After attending aviation events around the country, pilots Brian Columbus and Jason Stewart saw a void. The industry didn’t seem to be attracting millennials.
So the two began brainstorming on what might draw millennials to industry gatherings with an eye toward getting them to become pilots.
“I’d have great music, I’d have great food, I’d have beer,” Columbus said. “We’d have this great party. So guess what, we made that great party.”
The result is an aviation convention-music festival fusion happening Wednesday through Saturday at the Conroe-North Houston Regional Airport and its neighbor, the Lone Star Convention & Expo Center.
The ModAero Aviation Festival will include a career fair and educational speakers, along with bands, high-speed drone racing, new airplane displays, camping and food trucks and more.

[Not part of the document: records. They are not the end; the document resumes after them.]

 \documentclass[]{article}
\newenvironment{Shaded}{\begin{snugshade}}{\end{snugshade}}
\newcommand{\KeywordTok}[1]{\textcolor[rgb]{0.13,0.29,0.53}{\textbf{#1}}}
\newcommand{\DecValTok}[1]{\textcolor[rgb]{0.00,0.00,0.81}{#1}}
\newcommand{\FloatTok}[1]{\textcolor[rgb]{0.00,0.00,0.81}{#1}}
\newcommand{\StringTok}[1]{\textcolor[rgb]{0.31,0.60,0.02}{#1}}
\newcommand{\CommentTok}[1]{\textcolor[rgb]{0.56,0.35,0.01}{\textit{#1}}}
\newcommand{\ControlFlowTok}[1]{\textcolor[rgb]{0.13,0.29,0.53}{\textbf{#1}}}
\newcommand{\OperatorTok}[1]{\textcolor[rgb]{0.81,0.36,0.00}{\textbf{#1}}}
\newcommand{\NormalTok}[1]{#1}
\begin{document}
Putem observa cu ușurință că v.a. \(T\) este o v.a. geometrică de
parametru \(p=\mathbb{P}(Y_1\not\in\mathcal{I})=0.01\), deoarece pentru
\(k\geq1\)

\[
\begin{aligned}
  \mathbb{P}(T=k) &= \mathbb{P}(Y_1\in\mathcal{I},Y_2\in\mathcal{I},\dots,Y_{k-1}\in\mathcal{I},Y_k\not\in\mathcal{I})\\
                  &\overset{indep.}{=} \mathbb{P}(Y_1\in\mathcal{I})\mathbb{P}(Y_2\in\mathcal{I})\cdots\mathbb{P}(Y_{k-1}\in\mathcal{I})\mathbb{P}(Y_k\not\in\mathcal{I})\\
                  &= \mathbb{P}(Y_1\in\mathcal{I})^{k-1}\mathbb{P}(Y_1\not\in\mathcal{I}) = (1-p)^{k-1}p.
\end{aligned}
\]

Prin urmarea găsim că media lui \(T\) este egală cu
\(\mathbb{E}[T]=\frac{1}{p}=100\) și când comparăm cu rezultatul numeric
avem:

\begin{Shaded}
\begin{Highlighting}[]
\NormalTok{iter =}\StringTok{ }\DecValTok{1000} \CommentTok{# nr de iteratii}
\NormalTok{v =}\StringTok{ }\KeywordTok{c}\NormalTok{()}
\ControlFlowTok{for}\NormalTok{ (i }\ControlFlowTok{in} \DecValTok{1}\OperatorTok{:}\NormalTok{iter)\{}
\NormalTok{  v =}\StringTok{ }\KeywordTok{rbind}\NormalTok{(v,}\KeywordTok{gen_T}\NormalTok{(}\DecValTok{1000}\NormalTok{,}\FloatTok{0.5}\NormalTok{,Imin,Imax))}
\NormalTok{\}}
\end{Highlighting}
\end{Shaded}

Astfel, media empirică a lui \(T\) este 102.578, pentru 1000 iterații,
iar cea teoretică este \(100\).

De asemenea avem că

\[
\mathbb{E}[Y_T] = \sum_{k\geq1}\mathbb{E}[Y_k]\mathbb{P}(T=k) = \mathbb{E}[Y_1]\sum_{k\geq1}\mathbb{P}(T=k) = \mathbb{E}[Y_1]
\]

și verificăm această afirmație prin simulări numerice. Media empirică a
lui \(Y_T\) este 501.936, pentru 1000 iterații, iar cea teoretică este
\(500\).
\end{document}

According to the Federal Aviation Administration, active pilots dropped about 3 percent to 593,499 at the end of 2014 compared with 609,737 at the end of 2005.
A professional pilot shortage is the result of many factors, including a wave of pilots hitting retirement age, increased demand in markets outside the U.S. and poor wages for those entering the industry, said Jiri Marousek, senior vice president of marketing for the Aircraft Owners and Pilots Association.
And those interested in flying as a hobby might fear it’s too expensive. But Columbus, 41, and Stewart, 36, stressed flying clubs and shared ownership programs help curb costs.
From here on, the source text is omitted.